[Saved entries]
+---+
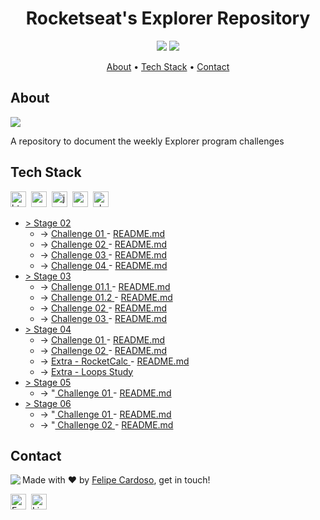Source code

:<h1 align="center">
	Rocketseat's Explorer Repository
</h1>

<p align="center">
	<img src="https://img.shields.io/github/last-commit//?color=green"/>
	<img src="https://img.shields.io/github/languages/count//?color=green"/>
</p>

<p align="center">
	<a href="#about">About</a> •
	<a href="#tech-stack">Tech Stack</a> •
	<a href="#contact">Contact</a> 
</p>

## About
<img src="https://www.rocketseat.com.br/_next/image?url=%2Fassets%2Flogos%2Frocketseat.svg&w=256&q=100">

A repository to document the weekly Explorer program challenges

## Tech Stack
<img src="https://img.shields.io/badge/Html5-05122A?style=flat&logo=html5" alt="html5 Badge" height="25">&nbsp;
<img src="https://img.shields.io/badge/Css3-05122A?style=flat&logo=css3" alt="css3 Badge" height="25">&nbsp;
<img src="https://img.shields.io/badge/Javascript-05122A?style=flat&logo=javascript" alt="javascript Badge" height="25">&nbsp;
<img src="https://img.shields.io/badge/Nodejs-05122A?style=flat&logo=node.js" alt="nodejs Badge" height="25">&nbsp;
<img src="https://img.shields.io/badge/Php-05122A?style=flat&logo=php" alt="php Badge" height="25">&nbsp;

<ul>
    <li> <a href='./stage02/' target='blank'>> Stage 02 </a>
        <ul>
            <li> -> <a href='./stage02/challenge01' target='blank'> Challenge 01 </a> - <a href='https://github.com/fcms14/rocketSeat_rep/tree/main/stage02/challenge01' target='blank'> README.md </a> </li>
            <li> -> <a href='./stage02/challenge02' target='blank'> Challenge 02 </a> - <a href='https://github.com/fcms14/rocketSeat_rep/tree/main/stage02/challenge02' target='blank'> README.md </a> </li>
            <li> -> <a href='./stage02/challenge03' target='blank'> Challenge 03 </a> - <a href='https://github.com/fcms14/rocketSeat_rep/tree/main/stage02/challenge03' target='blank'> README.md </a> </li>
            <li> -> <a href='./stage02/challenge04' target='blank'> Challenge 04 </a> - <a href='https://github.com/fcms14/rocketSeat_rep/tree/main/stage02/challenge04' target='blank'> README.md </a> </li>
        </ul>
    </li>
    <li> <a href='./stage03/' target='blank'>> Stage 03 </a>
        <ul>
            <li> -> <a href='./stage03/challenge01-1' target='blank'> Challenge 01.1 </a>  - <a href='https://github.com/fcms14/rocketSeat_rep/tree/main/stage03/challenge01-1' target='blank'> README.md </a> </li>
            <li> -> <a href='./stage03/challenge01-2' target='blank'> Challenge 01.2 </a>  - <a href='https://github.com/fcms14/rocketSeat_rep/tree/main/stage03/challenge01-2' target='blank'> README.md </a> </li>
            <li> -> <a href='./stage03/challenge02' target='blank'> Challenge 02     </a>  - <a href='https://github.com/fcms14/rocketSeat_rep/tree/main/stage03/challenge02' target='blank'> README.md </a> </li>
            <li> -> <a href='./stage03/challenge03' target='blank'> Challenge 03     </a>  - <a href='https://github.com/fcms14/rocketSeat_rep/tree/main/stage03/challenge03' target='blank'> README.md </a> </li>
        </ul>
    </li>
    <li> <a href='/stage04/' target='blank'>> Stage 04 </a>
        <ul>
            <li> -> <a href='./stage04/challenge01' target='blank'> Challenge 01 </a>                          - <a href='https://github.com/fcms14/rocketSeat_rep/tree/main/stage04/challenge01' target='blank'> README.md </a> </li>
            <li> -> <a href='./stage04/challenge02' target='blank'> Challenge 02 </a>                          - <a href='https://github.com/fcms14/rocketSeat_rep/tree/main/stage04/challenge02' target='blank'> README.md </a> </li>
            <li> -> <a href='./stage04/extra-rocketCalc' target='blank'> Extra - RocketCalc </a>               - <a href='https://github.com/fcms14/rocketSeat_rep/tree/main/stage04/extra-rocketCalc' target='blank'> README.md </a> </li>
            <li> -> <a href='https://codepen.io/fcms14/pen/abEMdVy' target='blank'> Extra - Loops Study </a>   </li>
        </ul>
    </li>
    <li> <a href='./stage05/' target='blank'>> Stage 05 </a>
        <ul>
            <li> -> "<a href='./stage05/challenge01' target='blank'> Challenge 01 </a> - <a href='https://github.com/fcms14/rocketSeat_rep/tree/main/stage05/challenge01' target='blank'> README.md </a> </li>
        </ul>
    </li>
    <li> <a href='./stage06/' target='blank'>> Stage 06 </a>
        <ul>
            <li> -> "<a href='https://rocket-stage06-spa.glitch.me/' target='blank'> Challenge 01 </a>    - <a href='https://github.com/fcms14/rocketSeat_rep/tree/main/stage06/challenge01' target='blank'> README.md </a> </li>
            <li> -> "<a href='https://lynxsw.com.br/gitFav/' target='blank'> Challenge 02 </a>            - <a href='https://github.com/fcms14/rocketSeat_rep/tree/main/stage06/challenge02' target='blank'> README.md </a> </li>
        </ul>
    </li>
</ul>

## Contact
<img align="left" src="https://avatars.githubusercontent.com/fcms14?size=100">

Made with ❤️ by [Felipe Cardoso](https://github.com/fcms14), get in touch!

<a href="mailto:fcms14" target="_blank"><img src="https://img.shields.io/badge/Email-D14836?style=flat&logo=gmail&logoColor=white" alt="Email Badge" height="25"></a>&nbsp;
<a href="https://www.linkedin.com/in/fcms14" target="_blank"><img src="https://img.shields.io/badge/Linkedin-0077B5?style=flat&logo=linkedin&logoColor=white" alt="LinkedIn Badge" height="25"></a>&nbsp;

<br clear="left"/>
+---+
■ **Exercise goal**
Transcribe the entries above exactly, from their first line through the line with "<li> -> <a href='./stage02/challenge03'", and omit all pictures.

■ **Answer to this exercise**
Source code

:<h1 align="center">
	Rocketseat's Explorer Repository
</h1>

<p align="center">
	<img src="https://img.shields.io/github/last-commit//?color=green"/>
	<img src="https://img.shields.io/github/languages/count//?color=green"/>
</p>

<p align="center">
	<a href="#about">About</a> •
	<a href="#tech-stack">Tech Stack</a> •
	<a href="#contact">Contact</a> 
</p>

## About
<img src="https://www.rocketseat.com.br/_next/image?url=%2Fassets%2Flogos%2Frocketseat.svg&w=256&q=100">

A repository to document the weekly Explorer program challenges

## Tech Stack
<img src="https://img.shields.io/badge/Html5-05122A?style=flat&logo=html5" alt="html5 Badge" height="25">&nbsp;
<img src="https://img.shields.io/badge/Css3-05122A?style=flat&logo=css3" alt="css3 Badge" height="25">&nbsp;
<img src="https://img.shields.io/badge/Javascript-05122A?style=flat&logo=javascript" alt="javascript Badge" height="25">&nbsp;
<img src="https://img.shields.io/badge/Nodejs-05122A?style=flat&logo=node.js" alt="nodejs Badge" height="25">&nbsp;
<img src="https://img.shields.io/badge/Php-05122A?style=flat&logo=php" alt="php Badge" height="25">&nbsp;

<ul>
    <li> <a href='./stage02/' target='blank'>> Stage 02 </a>
        <ul>
            <li> -> <a href='./stage02/challenge01' target='blank'> Challenge 01 </a> - <a href='https://github.com/fcms14/rocketSeat_rep/tree/main/stage02/challenge01' target='blank'> README.md </a> </li>
            <li> -> <a href='./stage02/challenge02' target='blank'> Challenge 02 </a> - <a href='https://github.com/fcms14/rocketSeat_rep/tree/main/stage02/challenge02' target='blank'> README.md </a> </li>
            <li> -> <a href='./stage02/challenge03' target='blank'> Challenge 03 </a> - <a href='https://github.com/fcms14/rocketSeat_rep/tree/main/stage02/challenge03' target='blank'> README.md </a> </li>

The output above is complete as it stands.